I tell that story, because it goes to the heart of Mr. Pinto’s inappropriate statements about FHA being “a home-wrecker”. I would be shocked to learn that the current HUD Secretary or FHA Commissioner (the mainstream press or even The Center for Responsible Lending) agreed with Mr. Pinto. But here is the thing. Many of them made these exact kinds of statements over the past several years about private-sector mortgage lenders, especially nonconforming and subprime lenders. Think about Pinto’s statement: “First end the (FHA’s) practice of knowingly lending to people who cannot afford to repay their loans”. While I admit to enjoying that statement about FHA (given how much the government has inappropriately blamed the private sector during this crisis), I don’t agree with it. It makes no rational sense, economic or otherwise. That said, I find it unbelievable and hypocritical that the Consumer Financial Protection Bureau (CFPB), who released their “Ability to Repay” rules on January 10, 2013, exempted FHA (and Fannie and Freddie), despite the fact that today FHA is the only major subprime and no (income, asset, or credit) documentation mortgage lender in the Nation (HECMs).

I do agree with Mr. Pinto that 40% of FHA’s loans in 2012 were subprime; it’s an objective fact. A recent WSJ article also noted that 33% of all student loans (another government-dominated market) were originally or have become subprime as of March 31, 2012. The idea that government-guaranteed student loans, albeit unintentionally, might have caused recent American college graduates to become subprime borrowers (because the government let them borrow too much for their education and they can’t find a decent paying job in this economy) doesn’t seem possible, does it? And yet, the CFPB will have to exempt government student loans from “The Ability to Repay” rules too, because a college student’s future employment and income are highly uncertain. I believe that’s why the government doesn’t let students discharge these loans in bankruptcy; I guess they want to hold these young adults accountable for their educational and borrowing decisions?
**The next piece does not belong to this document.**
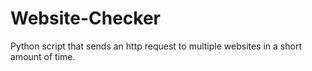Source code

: # Website-Checker
Python script that sends an http request to multiple websites in a short amount of time.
I am not sure that’s entirely right or fair, but that’s what is happening.

The bottom line is that one government bureaucracy (the new CFPB) thinks any other government bureaucracy (FHA, Fannie, Freddie, government student loans) is a responsible party and therefore does not need to comply with prudent “Ability to Repay” rules, but those “private sector” mortgage lenders (with far less than 10% of the U.S. mortgage market today) are not responsible and can’t be trusted; I guess because many of us failed and our loans had high default rates in this crisis? Isn’t this more than a bit hypocritical? Despite its government-granted monopoly power and not-for-profit status, FHA is insolvent today too and has high default rates (FHA itself estimates the lifetime claims/default rate for its FY2007-FY2009 vintages to be 27.5%, 30.5%, and 23.73%, respectively) and losses in the bubble years and Fannie and Freddie were bailed out by U.S. taxpayers to the tune of over $140 billion and have high default rates in those years too. And all three are recapitalizing themselves through massive increases in their mortgage insurance premiums/guarantee fees; as government monopolies they can overcharge new borrowers, relative to their risk, tens of billions a year to pay for their past mistakes.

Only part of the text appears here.